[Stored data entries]
━━━━━━━━━━━━━━━━━━━━

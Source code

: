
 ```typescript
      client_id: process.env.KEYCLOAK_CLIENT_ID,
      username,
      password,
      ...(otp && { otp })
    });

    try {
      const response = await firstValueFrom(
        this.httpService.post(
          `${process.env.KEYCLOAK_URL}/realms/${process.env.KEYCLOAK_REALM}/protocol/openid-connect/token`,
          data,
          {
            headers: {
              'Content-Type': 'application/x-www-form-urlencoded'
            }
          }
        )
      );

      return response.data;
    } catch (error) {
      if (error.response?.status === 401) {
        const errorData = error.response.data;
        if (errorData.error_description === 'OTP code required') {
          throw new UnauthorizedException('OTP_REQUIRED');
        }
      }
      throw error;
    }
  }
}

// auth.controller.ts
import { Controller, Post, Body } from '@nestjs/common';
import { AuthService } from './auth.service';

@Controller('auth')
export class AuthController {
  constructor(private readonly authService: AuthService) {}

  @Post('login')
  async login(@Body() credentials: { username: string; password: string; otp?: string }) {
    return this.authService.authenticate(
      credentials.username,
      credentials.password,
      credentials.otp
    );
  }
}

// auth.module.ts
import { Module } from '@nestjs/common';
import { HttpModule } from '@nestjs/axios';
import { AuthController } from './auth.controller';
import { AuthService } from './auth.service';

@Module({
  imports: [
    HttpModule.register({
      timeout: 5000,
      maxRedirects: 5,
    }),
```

━━━━━━━━━━━━━━━━━━━━

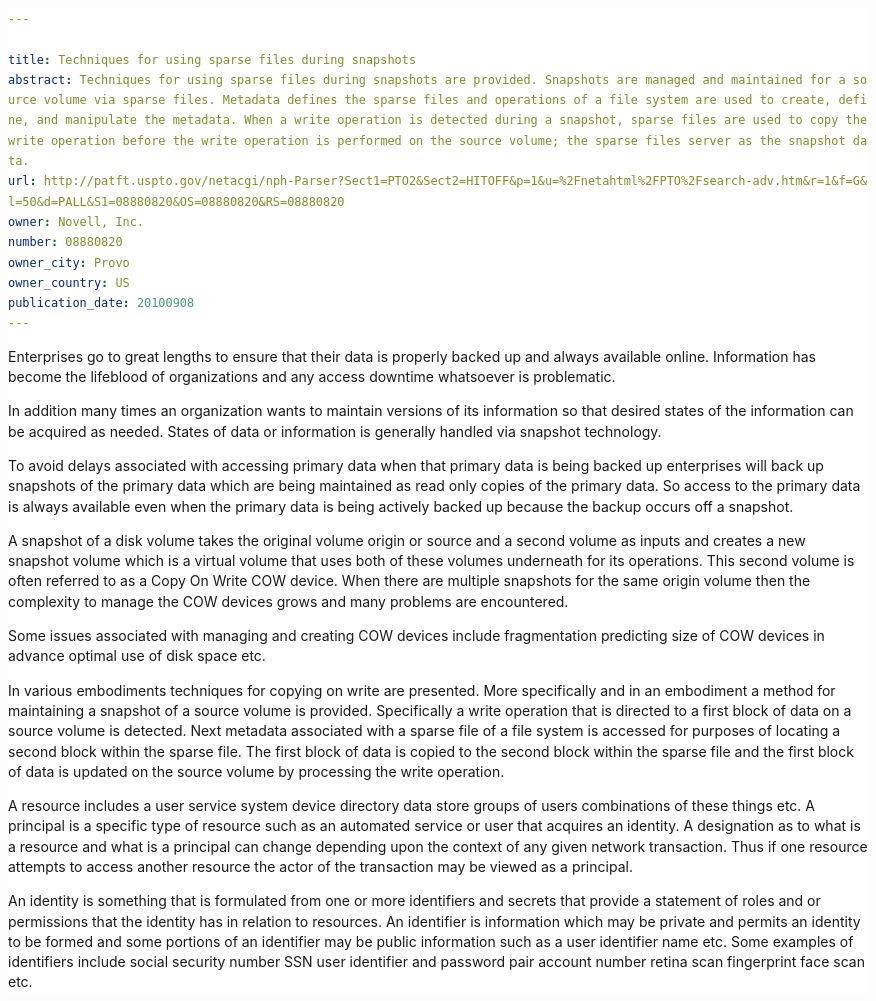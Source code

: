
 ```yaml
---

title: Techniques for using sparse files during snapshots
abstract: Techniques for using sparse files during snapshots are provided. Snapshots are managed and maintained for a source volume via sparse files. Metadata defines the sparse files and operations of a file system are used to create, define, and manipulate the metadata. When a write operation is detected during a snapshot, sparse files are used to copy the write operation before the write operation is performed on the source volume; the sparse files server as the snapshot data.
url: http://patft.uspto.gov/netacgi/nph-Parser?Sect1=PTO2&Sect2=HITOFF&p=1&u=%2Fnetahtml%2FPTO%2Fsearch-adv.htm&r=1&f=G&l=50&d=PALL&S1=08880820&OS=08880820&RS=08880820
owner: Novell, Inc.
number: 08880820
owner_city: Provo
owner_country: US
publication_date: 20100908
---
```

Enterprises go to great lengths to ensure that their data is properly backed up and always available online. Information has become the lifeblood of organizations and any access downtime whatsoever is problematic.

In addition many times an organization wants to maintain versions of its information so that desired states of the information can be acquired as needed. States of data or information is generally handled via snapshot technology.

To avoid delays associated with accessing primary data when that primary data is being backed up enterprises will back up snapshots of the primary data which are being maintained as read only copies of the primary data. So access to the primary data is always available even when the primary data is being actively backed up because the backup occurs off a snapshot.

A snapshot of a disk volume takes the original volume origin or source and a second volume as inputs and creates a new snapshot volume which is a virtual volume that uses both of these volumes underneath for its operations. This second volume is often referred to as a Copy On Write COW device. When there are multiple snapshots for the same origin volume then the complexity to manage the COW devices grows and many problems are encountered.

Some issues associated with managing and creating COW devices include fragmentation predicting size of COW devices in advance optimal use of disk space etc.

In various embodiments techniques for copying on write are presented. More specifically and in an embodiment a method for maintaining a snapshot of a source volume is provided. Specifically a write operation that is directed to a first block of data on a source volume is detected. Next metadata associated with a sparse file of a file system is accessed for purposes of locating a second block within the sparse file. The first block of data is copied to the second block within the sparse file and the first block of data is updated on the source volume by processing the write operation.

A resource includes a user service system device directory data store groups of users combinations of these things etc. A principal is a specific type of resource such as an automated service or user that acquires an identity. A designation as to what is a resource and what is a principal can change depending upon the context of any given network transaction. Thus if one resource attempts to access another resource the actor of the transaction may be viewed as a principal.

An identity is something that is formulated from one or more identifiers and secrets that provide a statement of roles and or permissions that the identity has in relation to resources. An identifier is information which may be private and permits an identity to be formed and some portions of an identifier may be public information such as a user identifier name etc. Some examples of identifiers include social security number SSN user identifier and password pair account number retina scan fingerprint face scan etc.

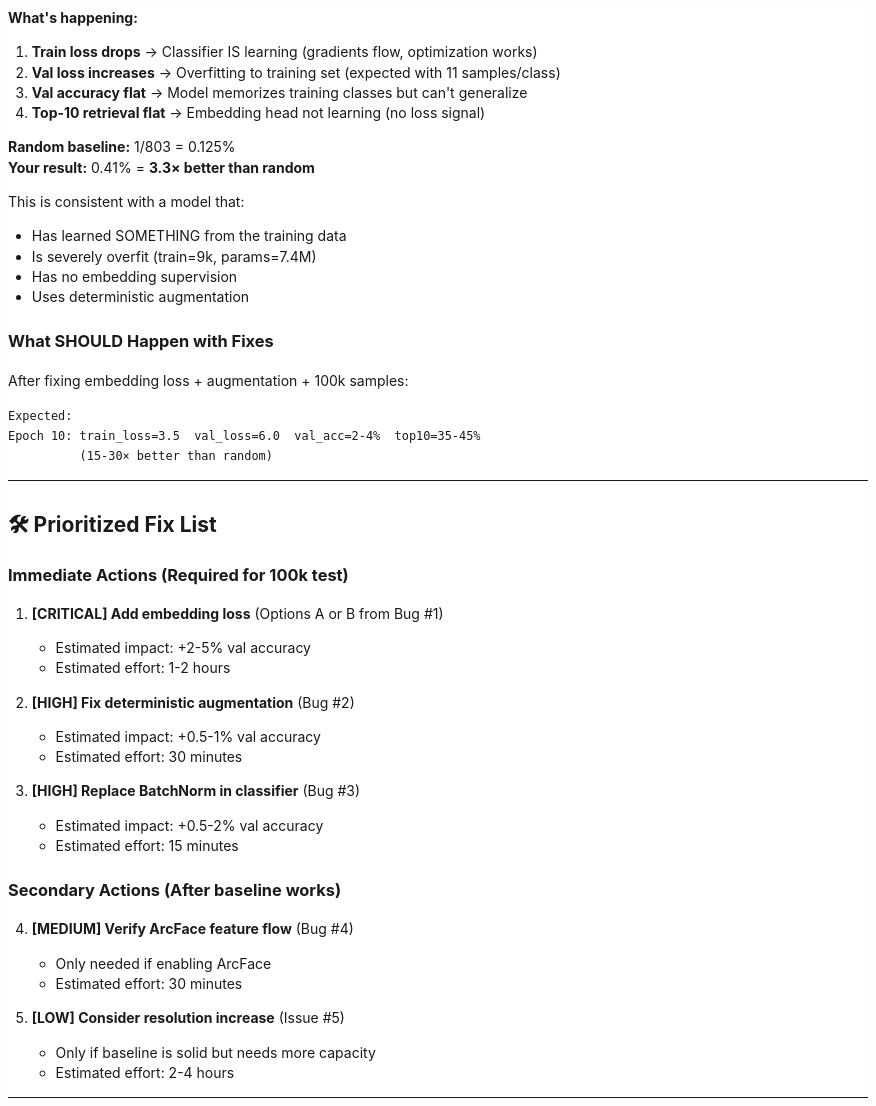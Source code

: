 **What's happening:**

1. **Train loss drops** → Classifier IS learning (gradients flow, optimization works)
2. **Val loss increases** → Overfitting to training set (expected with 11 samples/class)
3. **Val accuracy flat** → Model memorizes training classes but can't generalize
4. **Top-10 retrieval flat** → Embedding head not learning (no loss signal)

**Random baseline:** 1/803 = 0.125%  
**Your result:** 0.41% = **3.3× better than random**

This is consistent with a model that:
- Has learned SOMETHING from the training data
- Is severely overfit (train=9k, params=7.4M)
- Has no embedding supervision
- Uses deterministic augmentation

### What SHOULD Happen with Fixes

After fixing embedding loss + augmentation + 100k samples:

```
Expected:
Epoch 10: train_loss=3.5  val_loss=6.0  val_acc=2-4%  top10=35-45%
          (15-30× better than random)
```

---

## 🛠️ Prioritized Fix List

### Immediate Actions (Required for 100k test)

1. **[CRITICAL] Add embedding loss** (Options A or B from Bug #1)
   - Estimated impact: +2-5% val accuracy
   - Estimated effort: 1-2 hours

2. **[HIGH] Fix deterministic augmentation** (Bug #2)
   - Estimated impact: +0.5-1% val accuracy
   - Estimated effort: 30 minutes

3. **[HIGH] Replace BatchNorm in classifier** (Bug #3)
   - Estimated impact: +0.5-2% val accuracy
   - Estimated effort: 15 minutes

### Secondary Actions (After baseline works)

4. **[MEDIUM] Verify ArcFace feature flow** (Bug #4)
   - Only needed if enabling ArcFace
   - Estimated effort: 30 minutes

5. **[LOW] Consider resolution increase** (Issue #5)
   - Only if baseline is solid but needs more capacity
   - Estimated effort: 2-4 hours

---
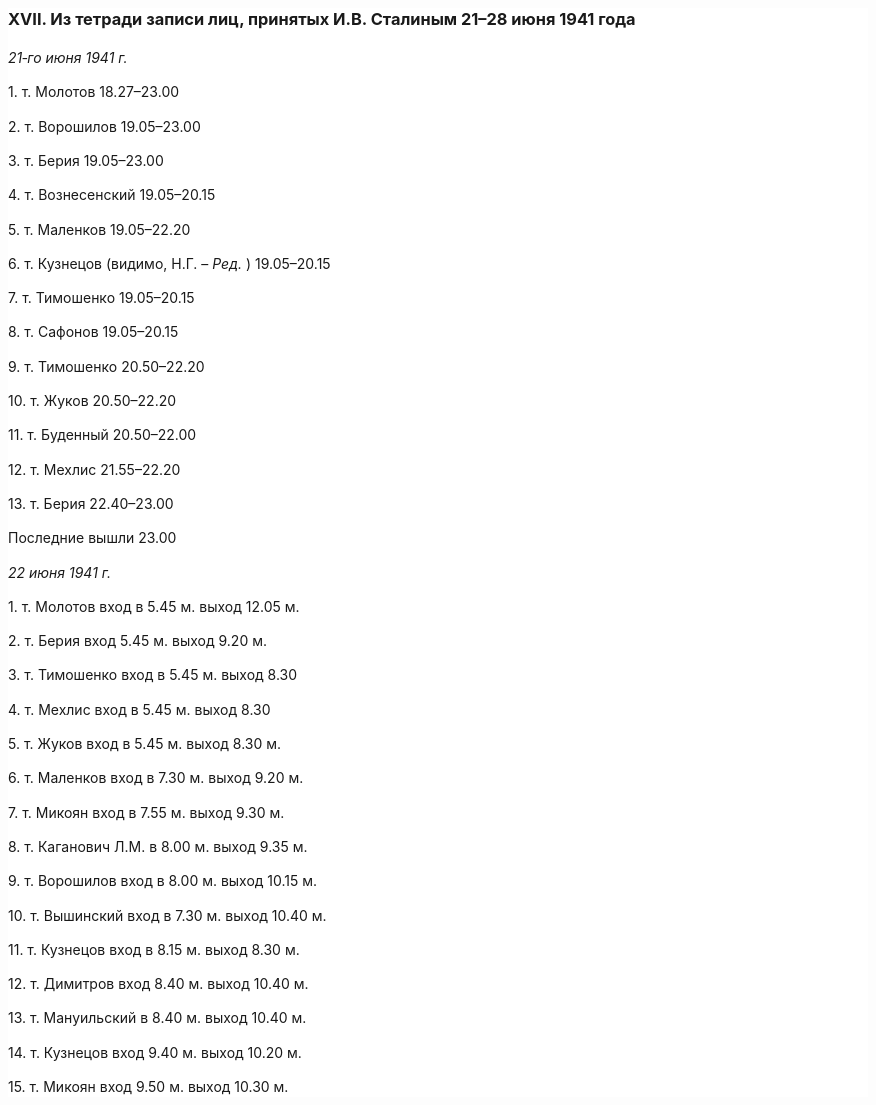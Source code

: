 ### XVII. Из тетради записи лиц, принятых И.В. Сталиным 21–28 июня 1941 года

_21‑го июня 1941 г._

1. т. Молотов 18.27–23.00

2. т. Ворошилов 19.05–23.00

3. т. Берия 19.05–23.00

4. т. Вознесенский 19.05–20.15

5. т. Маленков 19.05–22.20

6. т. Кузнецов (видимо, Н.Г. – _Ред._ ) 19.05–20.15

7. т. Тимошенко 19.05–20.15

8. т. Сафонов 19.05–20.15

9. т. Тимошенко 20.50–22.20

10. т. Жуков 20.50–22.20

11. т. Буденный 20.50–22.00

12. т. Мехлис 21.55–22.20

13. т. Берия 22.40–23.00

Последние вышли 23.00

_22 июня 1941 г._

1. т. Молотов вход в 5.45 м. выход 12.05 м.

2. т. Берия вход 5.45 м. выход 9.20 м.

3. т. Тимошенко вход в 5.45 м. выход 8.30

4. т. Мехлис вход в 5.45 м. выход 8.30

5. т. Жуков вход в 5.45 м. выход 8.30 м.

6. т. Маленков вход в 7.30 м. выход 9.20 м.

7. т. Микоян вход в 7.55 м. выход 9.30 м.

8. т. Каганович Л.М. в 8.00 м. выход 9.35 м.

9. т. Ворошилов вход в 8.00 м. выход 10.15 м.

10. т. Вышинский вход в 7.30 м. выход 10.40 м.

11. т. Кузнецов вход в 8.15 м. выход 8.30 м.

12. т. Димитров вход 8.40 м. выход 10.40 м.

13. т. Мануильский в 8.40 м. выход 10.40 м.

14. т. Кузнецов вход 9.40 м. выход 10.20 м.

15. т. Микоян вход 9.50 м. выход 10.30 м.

━━━━━━━━━━━━━━━━━━━━

* WHAT THE EXERCISE ASKS:
Reproduce exactly the entries above, limited to the lines from the one with "10. т. Жуков 20.50–22.20" through the one with "2. т. Берия вход 5.45 м. выход 9.20 м.", both included.

* ANSWER SECTION:
10. т. Жуков 20.50–22.20

11. т. Буденный 20.50–22.00

12. т. Мехлис 21.55–22.20

13. т. Берия 22.40–23.00

Последние вышли 23.00

_22 июня 1941 г._

1. т. Молотов вход в 5.45 м. выход 12.05 м.

2. т. Берия вход 5.45 м. выход 9.20 м.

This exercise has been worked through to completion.